• Assignment: Go through the data below and return each line where the string "instantiates" appears.

• Stored data entries:

=== Begin Enclosure ===

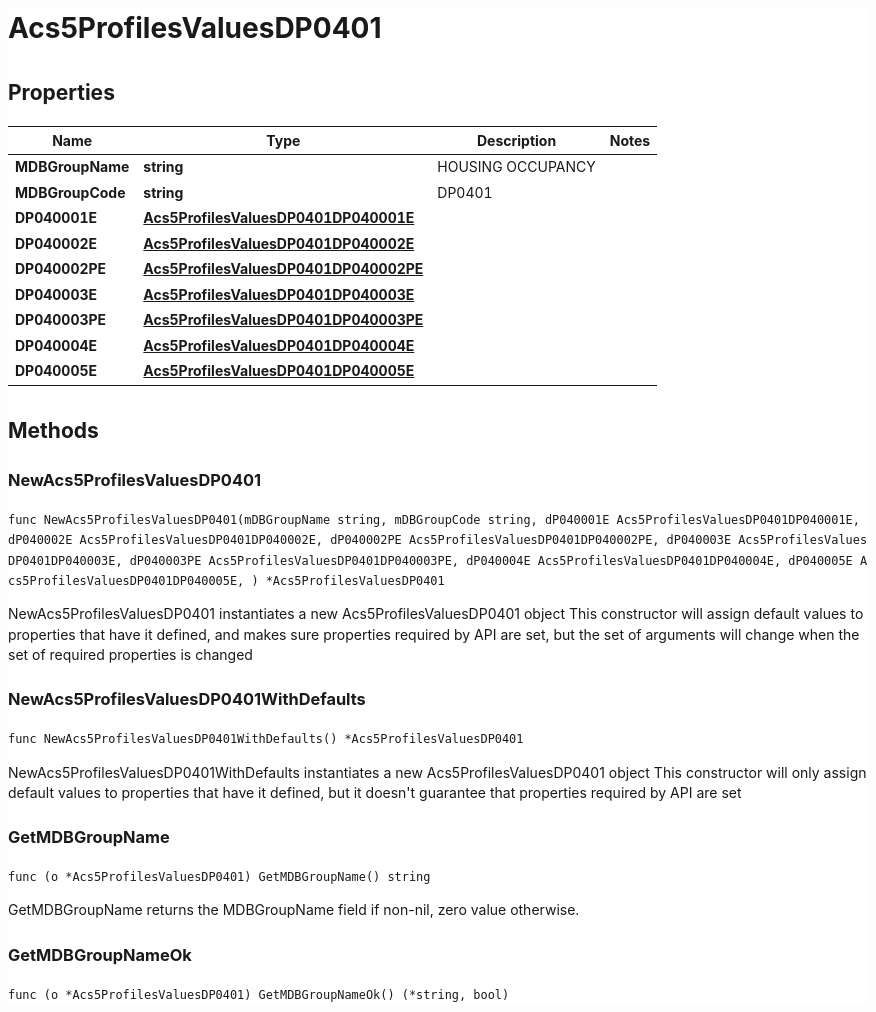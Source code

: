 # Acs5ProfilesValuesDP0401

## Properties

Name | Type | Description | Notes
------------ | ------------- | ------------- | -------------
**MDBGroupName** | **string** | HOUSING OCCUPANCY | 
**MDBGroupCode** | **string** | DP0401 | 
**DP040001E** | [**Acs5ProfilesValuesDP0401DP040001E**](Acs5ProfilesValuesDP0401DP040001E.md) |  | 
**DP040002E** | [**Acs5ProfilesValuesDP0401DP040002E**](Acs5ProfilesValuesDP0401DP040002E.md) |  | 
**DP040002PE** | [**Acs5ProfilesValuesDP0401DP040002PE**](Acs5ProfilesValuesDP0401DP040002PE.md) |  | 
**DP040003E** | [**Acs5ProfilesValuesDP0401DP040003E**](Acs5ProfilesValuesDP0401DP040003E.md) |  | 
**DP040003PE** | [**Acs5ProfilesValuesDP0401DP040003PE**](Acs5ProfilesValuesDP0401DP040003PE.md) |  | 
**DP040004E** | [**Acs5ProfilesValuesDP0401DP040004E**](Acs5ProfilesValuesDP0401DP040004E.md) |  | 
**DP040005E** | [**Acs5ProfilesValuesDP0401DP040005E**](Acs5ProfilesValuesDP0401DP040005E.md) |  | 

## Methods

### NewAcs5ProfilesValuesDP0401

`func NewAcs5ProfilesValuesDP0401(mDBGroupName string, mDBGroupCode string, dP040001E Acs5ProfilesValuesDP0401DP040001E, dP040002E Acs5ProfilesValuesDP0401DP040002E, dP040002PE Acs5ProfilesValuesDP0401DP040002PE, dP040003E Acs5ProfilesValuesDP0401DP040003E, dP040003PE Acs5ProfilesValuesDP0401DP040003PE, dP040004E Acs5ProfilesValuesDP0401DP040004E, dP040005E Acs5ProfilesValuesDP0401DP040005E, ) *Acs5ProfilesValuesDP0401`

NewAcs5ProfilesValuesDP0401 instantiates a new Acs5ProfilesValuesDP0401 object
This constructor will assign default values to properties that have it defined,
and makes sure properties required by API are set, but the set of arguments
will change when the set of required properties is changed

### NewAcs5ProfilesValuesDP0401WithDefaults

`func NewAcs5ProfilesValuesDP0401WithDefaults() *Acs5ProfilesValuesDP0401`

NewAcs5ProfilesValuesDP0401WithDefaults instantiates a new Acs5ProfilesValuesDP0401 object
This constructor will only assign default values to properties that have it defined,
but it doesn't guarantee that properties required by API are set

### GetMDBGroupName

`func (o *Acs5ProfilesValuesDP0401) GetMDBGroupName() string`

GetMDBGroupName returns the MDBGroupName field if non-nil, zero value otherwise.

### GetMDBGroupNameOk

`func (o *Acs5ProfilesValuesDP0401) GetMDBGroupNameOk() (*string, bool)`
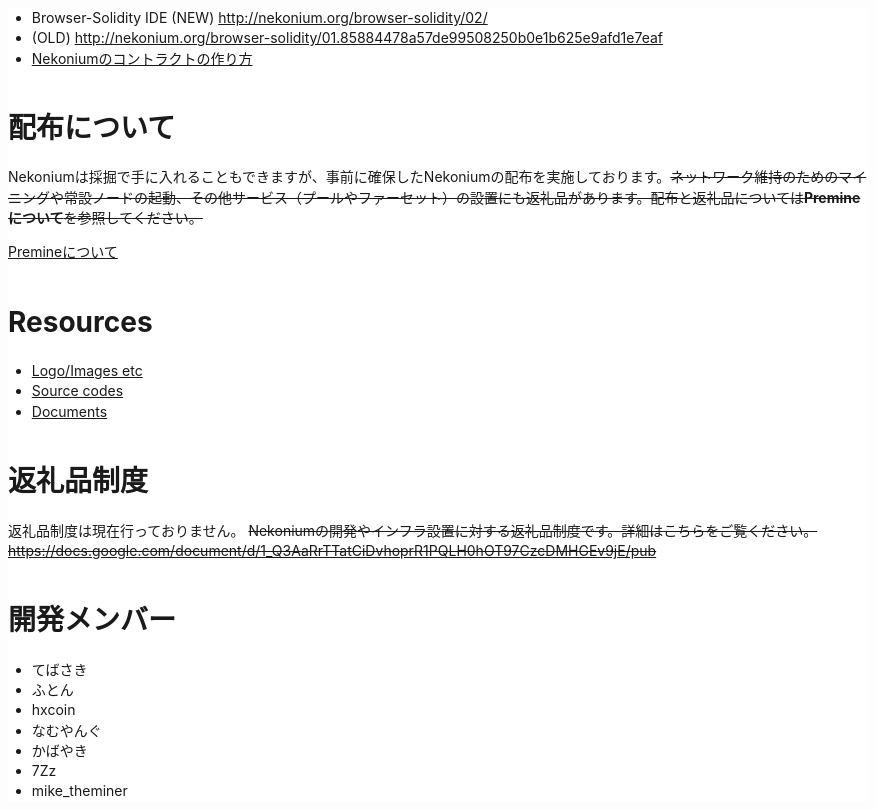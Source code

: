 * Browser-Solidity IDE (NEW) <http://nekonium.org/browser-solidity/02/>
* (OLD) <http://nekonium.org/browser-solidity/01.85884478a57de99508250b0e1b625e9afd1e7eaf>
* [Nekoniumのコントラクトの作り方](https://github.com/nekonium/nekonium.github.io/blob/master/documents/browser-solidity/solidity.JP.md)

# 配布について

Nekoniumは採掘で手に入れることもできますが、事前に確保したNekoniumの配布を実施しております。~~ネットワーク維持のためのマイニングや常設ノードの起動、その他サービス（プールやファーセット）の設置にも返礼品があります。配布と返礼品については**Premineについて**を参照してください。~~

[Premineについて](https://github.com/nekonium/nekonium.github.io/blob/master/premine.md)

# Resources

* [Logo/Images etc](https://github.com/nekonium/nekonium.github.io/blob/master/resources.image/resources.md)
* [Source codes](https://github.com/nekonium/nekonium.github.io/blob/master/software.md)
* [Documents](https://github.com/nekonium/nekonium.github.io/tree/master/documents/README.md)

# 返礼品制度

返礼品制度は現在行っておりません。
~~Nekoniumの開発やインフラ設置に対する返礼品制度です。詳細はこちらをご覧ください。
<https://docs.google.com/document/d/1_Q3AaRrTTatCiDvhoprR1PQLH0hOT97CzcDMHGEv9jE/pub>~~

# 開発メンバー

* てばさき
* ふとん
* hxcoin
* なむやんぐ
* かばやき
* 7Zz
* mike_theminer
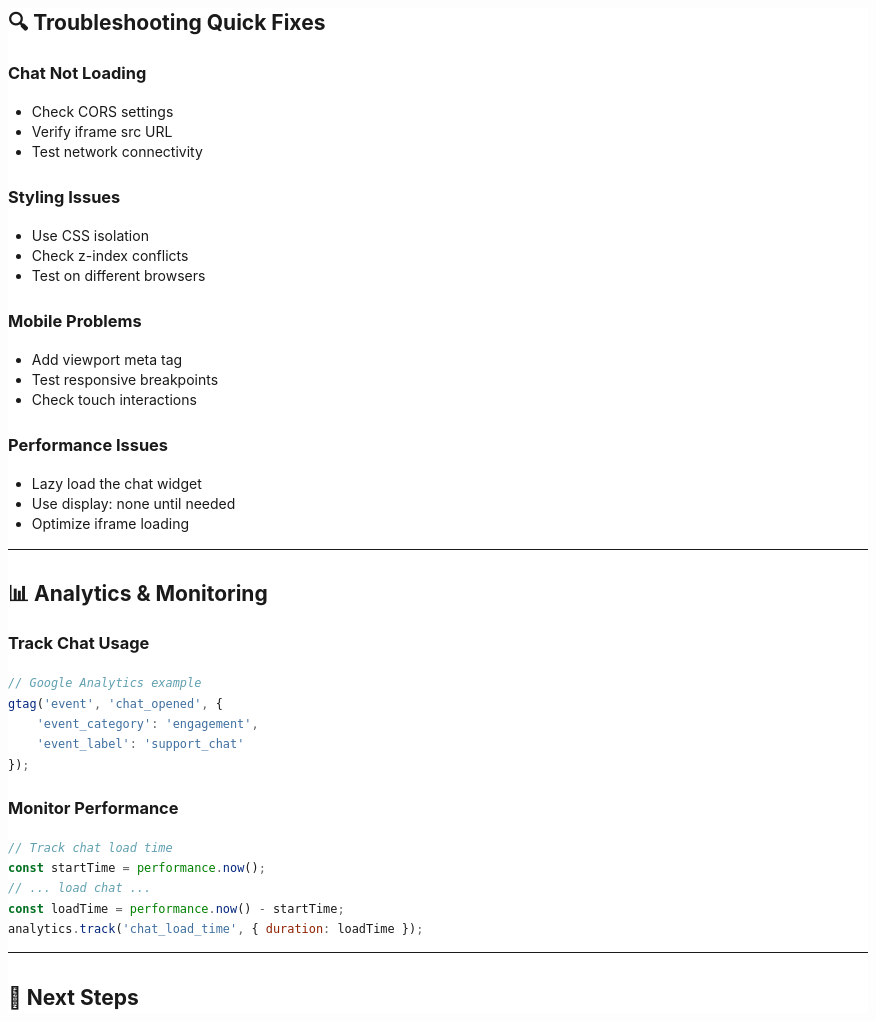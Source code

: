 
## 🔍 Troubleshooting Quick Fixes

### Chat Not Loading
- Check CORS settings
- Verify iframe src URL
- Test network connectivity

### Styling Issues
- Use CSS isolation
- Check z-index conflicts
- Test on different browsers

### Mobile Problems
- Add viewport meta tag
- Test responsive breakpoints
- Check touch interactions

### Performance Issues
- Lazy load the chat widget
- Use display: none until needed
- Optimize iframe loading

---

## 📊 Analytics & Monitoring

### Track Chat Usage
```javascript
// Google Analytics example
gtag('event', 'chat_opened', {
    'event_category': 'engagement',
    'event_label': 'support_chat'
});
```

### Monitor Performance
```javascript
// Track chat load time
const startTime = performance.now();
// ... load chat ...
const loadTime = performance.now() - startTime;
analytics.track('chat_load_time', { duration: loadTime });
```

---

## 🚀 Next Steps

=== End Enclosure ===

• Expected answer:
NewAcs5ProfilesValuesDP0401 instantiates a new Acs5ProfilesValuesDP0401 object
NewAcs5ProfilesValuesDP0401WithDefaults instantiates a new Acs5ProfilesValuesDP0401 object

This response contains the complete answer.